Additionally, Barracuda CloudGen Firewall allows the definition of a rate limit that is applied to the maximum number of sessions per source address to be handled by the firewall. Packets arriving at a rate faster than allowed will simply be dropped. In a massive DDoS attack, the attackers may simply aim for saturating the link by transmitting vast numbers of UDP packets. The integrated environmental monitoring feature of the Barracuda CloudGen Firewall diagnoses such conditions by link and target address monitoring. Once the response of a remote target address to regular ICMP probing fails, the system can be configured to activate different routes and uplinks (for example backup line, ISDN, xDSL). Using this feature, traffic will be unimpeded across unaffected lines and crucial site-to-site and site-to-Internet connectivity remains operational.
The Malware Protection built into the Barracuda CloudGen Firewall shields the internal network from malicious content by scanning web content (HTTP and HTTPs), email (SMTP, POP3), and file transfers (FTP) via two fully integrated antivirus engines. Barracuda Malware protection is based on regular signature updates as well as advanced heuristics to detect malware or other potentially unwanted programs even before signatures are available. Barracuda Malware Protection covers viruses, worms, Trojans, malicious java applets, and programs using known exploits on PDF, picture and office documents, macro viruses, and many more, even when using stealth or morphing techniques for obfuscation.

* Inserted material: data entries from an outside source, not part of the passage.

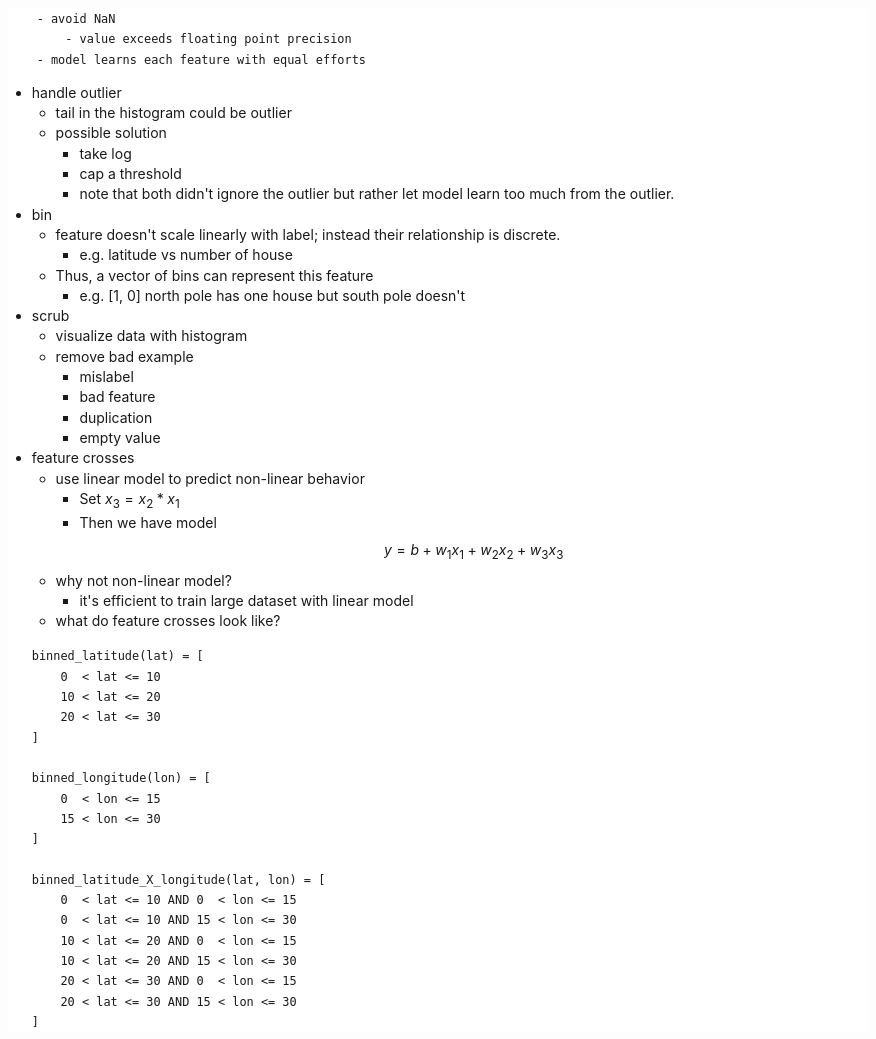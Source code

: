         - avoid NaN
            - value exceeds floating point precision
        - model learns each feature with equal efforts
- handle outlier
    - tail in the histogram could be outlier
    - possible solution
        - take log
        - cap a threshold
        - note that both didn't ignore the outlier but rather let model learn too much from the outlier.
- bin
    - feature doesn't scale linearly with label; instead their relationship is discrete.
        - e.g. latitude vs number of house
    - Thus, a vector of bins can represent this feature
        - e.g. [1, 0] north pole has one house but south pole doesn't
- scrub
    - visualize data with histogram
    - remove bad example
        - mislabel
        - bad feature
        - duplication
        - empty value
- feature crosses
    - use linear model to predict non-linear behavior
        - Set $x_3 = x_2*x_1$
        - Then we have model
        $$
            y = b + w_1x_1 + w_2x_2 + w_3x_3
        $$
    - why not non-linear model?
        - it's efficient to train large dataset with linear model
    - what do feature crosses look like?
    ```
    binned_latitude(lat) = [
        0  < lat <= 10
        10 < lat <= 20
        20 < lat <= 30
    ]

    binned_longitude(lon) = [
        0  < lon <= 15
        15 < lon <= 30
    ]

    binned_latitude_X_longitude(lat, lon) = [
        0  < lat <= 10 AND 0  < lon <= 15
        0  < lat <= 10 AND 15 < lon <= 30
        10 < lat <= 20 AND 0  < lon <= 15
        10 < lat <= 20 AND 15 < lon <= 30
        20 < lat <= 30 AND 0  < lon <= 15
        20 < lat <= 30 AND 15 < lon <= 30
    ]
    ```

All Barracuda CloudGen Firewall models can apply IPS, Virus Protection, Application Control, URL Filter and even Advanced Threat Protection to SSL encrypted web traffic using the standard ' trusted man-in-the-middle' approach. SSL Interception can be fine-tuned to exempt local networks, users/groups, URL Filter categories or custom defined domains from SSL Inspection.
At the heart of every Barracuda CloudGen Firewall is a high performance stateful deep packet inspection engine examining the header as well as the data part of every passing packet. Malformed packets are disregarded, protecting the infrastructure behind the Barracuda device against network level attacks. Protocol compliant packages are then checked to match any of the defined firewall rules.
Once a data packet is opened up for inspection by the Firewall, all other security inspection mechanisms like IPS/IDS, anti-virus are also applied to the packet or stream of consecutive packets. Security inspection is done in single pas mode without the need to hand over to a separate proxy.